Continuing until mid October
Carpet enthusiasts are faced with a seemingly overwhelming array of carpet types for consideration. Carpets are variously classified according to ethnic group, locality, design, style, technique, use, and occasionally by the name of the European artist who included similar rugs in his or her paintings (ie. Holbein, Crivelli). The manner in which carpets are described and classified is likely, on the one hand, a remnant of the 19th century typological tradition, and on the other, evidence of the influence of dealers and collectors. While analysis based primarily on visual characteristics is useful, it is also limited. The study of material culture has, more recently, developed a broader perspective which attempts to shed light not only on the objects in question, but additionally on their cultural significance.
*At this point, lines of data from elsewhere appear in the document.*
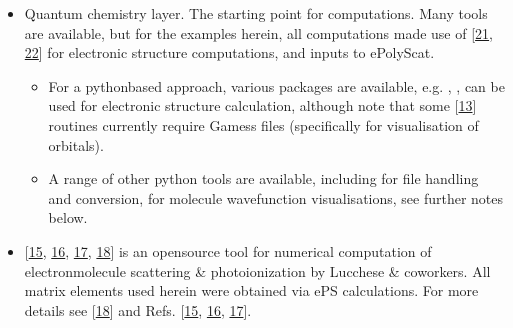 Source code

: \documentclass[letterpaper,table,10pt,english]{jupyterBook}
\begin{document}
\begin{itemize}
\item {} 
\sphinxAtStartPar
Quantum chemistry layer. The starting point for  computations. Many tools are available, but for the examples herein, all computations made use of  {[}\hyperlink{cite.backmatter/bibliography:id522}{21}, \hyperlink{cite.backmatter/bibliography:id532}{22}{]} for electronic structure computations, and inputs to ePolyScat.
\begin{itemize}
\item {} 
\sphinxAtStartPar
For a python\sphinxhyphen{}based approach, various packages are available, e.g. , ,  can be used for electronic structure calculation, although note that some  {[}\hyperlink{cite.backmatter/bibliography:id508}{13}{]} routines currently require Gamess files (specifically for visualisation of orbitals).

\item {} 
\sphinxAtStartPar
A range of other python tools are available, including  for file handling and conversion,  for molecule wavefunction visualisations, see further notes below.

\end{itemize}

\item {} 
\sphinxAtStartPar
{} {[}\hyperlink{cite.backmatter/bibliography:id640}{15}, \hyperlink{cite.backmatter/bibliography:id527}{16}, \hyperlink{cite.backmatter/bibliography:id671}{17}, \hyperlink{cite.backmatter/bibliography:id643}{18}{]} is an open\sphinxhyphen{}source tool for numerical computation of electron\sphinxhyphen{}molecule scattering \& photoionization by Lucchese \& coworkers. All matrix elements used herein were obtained via ePS calculations. For more details see  {[}\hyperlink{cite.backmatter/bibliography:id643}{18}{]} and Refs. {[}\hyperlink{cite.backmatter/bibliography:id640}{15}, \hyperlink{cite.backmatter/bibliography:id527}{16}, \hyperlink{cite.backmatter/bibliography:id671}{17}{]}.


\end{itemize}
\end{document}
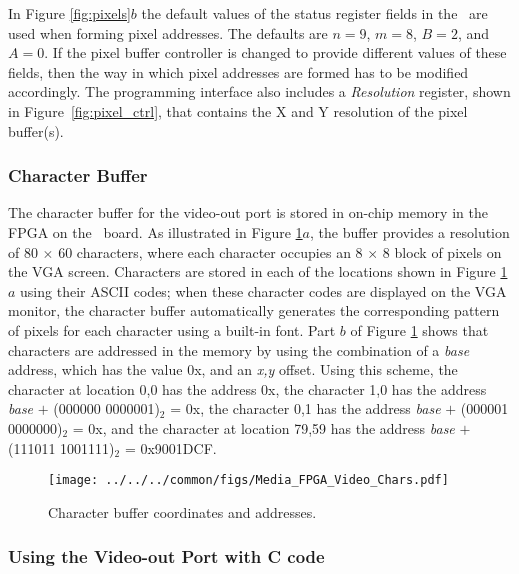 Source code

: In Figure \ref{fig:pixels}$b$ the default values of the status register fields in the \systemName~are used when forming pixel addresses. The defaults are $n=9$,  $m=8$, $B = 2$,
and $A = 0$. If the pixel buffer controller is changed to provide different values of
these fields, then the way in which pixel addresses are formed has to be modified accordingly. 
The programming interface also includes a {\it Resolution} register, shown 
in Figure~\ref{fig:pixel_ctrl}, that contains the X and Y resolution of the pixel buffer(s).  

\subsubsection{Character Buffer}

The character buffer for the video-out port is stored in on-chip memory in the FPGA
on the \DEBoard~board. As illustrated in Figure \ref{fig:chars}$a$, the buffer provides 
a resolution of 80 $\times$ 60 characters, where each character occupies an 8 $\times$ 8
block of pixels on the VGA screen. Characters are stored in each of the locations shown in
Figure \ref{fig:chars}$a$ using their ASCII codes; when these character codes are 
displayed on the VGA monitor, the character buffer automatically generates the
corresponding pattern of pixels for each character using a built-in font. 
Part $b$ of Figure \ref{fig:chars} shows that characters are addressed in the memory by 
using the combination of a {\it base} address, which has the value 
{\sf 0x}, and an {\it x,y}
offset. Using this scheme, the character at location 0,0 has the address
{\sf 0x}, 
the character 1,0 has the address {\it base} $+$ (000000 0000001)$_2$ = {\sf 0x}, 
the character 0,1 has the address {\it base} $+$ (000001 0000000)$_2$ = {\sf 0x}, and 
the character at location 79,59 has the address {\it base} $+$ (111011 1001111)$_2$ = 
{\sf 0x\baseAddressOffset 9001DCF}. 

\begin{figure}[h!]
   \begin{center}
       \texttt{[image: ../../../common/figs/Media\_FPGA\_Video\_Chars.pdf]}
   \end{center}
   \caption{Character buffer coordinates and addresses.}
	\label{fig:chars}
\end{figure}

\subsubsection{Using the Video-out Port with C code}


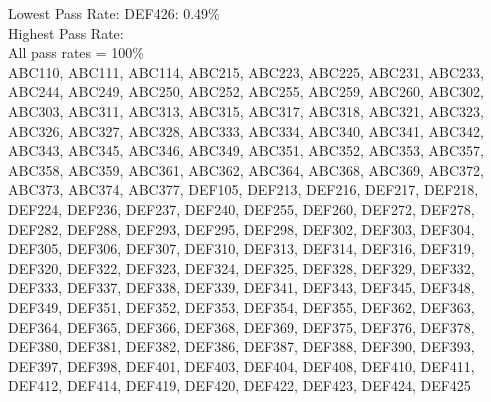 
Lowest Pass Rate:
DEF426: 0.49\%\\

Highest Pass Rate:\\
All pass rates = 100\%\\
ABC110, ABC111, ABC114, ABC215, ABC223, ABC225, ABC231, ABC233, ABC244, ABC249, ABC250, ABC252, ABC255, ABC259, ABC260, ABC302, ABC303, ABC311, ABC313, ABC315, ABC317, ABC318, ABC321, ABC323, ABC326, ABC327, ABC328, ABC333, ABC334, ABC340, ABC341, ABC342, ABC343, ABC345, ABC346, ABC349, ABC351, ABC352, ABC353, ABC357, ABC358, ABC359, ABC361, ABC362, ABC364, ABC368, ABC369, ABC372, ABC373, ABC374, ABC377, DEF105, DEF213, DEF216, DEF217, DEF218, DEF224, DEF236, DEF237, DEF240, DEF255, DEF260, DEF272, DEF278, DEF282, DEF288, DEF293, DEF295, DEF298, DEF302, DEF303, DEF304, DEF305, DEF306, DEF307, DEF310, DEF313, DEF314, DEF316, DEF319, DEF320, DEF322, DEF323, DEF324, DEF325, DEF328, DEF329, DEF332, DEF333, DEF337, DEF338, DEF339, DEF341, DEF343, DEF345, DEF348, DEF349, DEF351, DEF352, DEF353, DEF354, DEF355, DEF362, DEF363, DEF364, DEF365, DEF366, DEF368, DEF369, DEF375, DEF376, DEF378, DEF380, DEF381, DEF382, DEF386, DEF387, DEF388, DEF390, DEF393, DEF397, DEF398, DEF401, DEF403, DEF404, DEF408, DEF410, DEF411, DEF412, DEF414, DEF419, DEF420, DEF422, DEF423, DEF424, DEF425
In his work, "Carpets from the Tents, Cottages and Workshops of Asia" (1988), Jon Thompson proposes a framework that helps make sense of the plethora of received carpet types. Thompson suggests examining rugs according to their mode or style of production, thereby facilitating cross cultural comparison and generalization. This is particularly useful when considering that carpets were (and continue to be) woven by people who have not always been fixed geographically, or whose lands have been periodically invaded. He proposes four basic divisions: Tribal, Cottage, Workshop and Court, each associated with differing degrees of skill, technology, commodification, and organization. Tribal weavers, for example, are characterized as mainly nomadic, producing rugs largely for their own use on technologically simple, horizontal looms. At the other end of the scale, court carpets are produced to order, in specialized workshops often under the guidance of a designer/ master craftsperson. Thompson is careful to point out that each of the spheres of production offer unique challenges and opportunities for weavers who's carpets appeal to different audiences.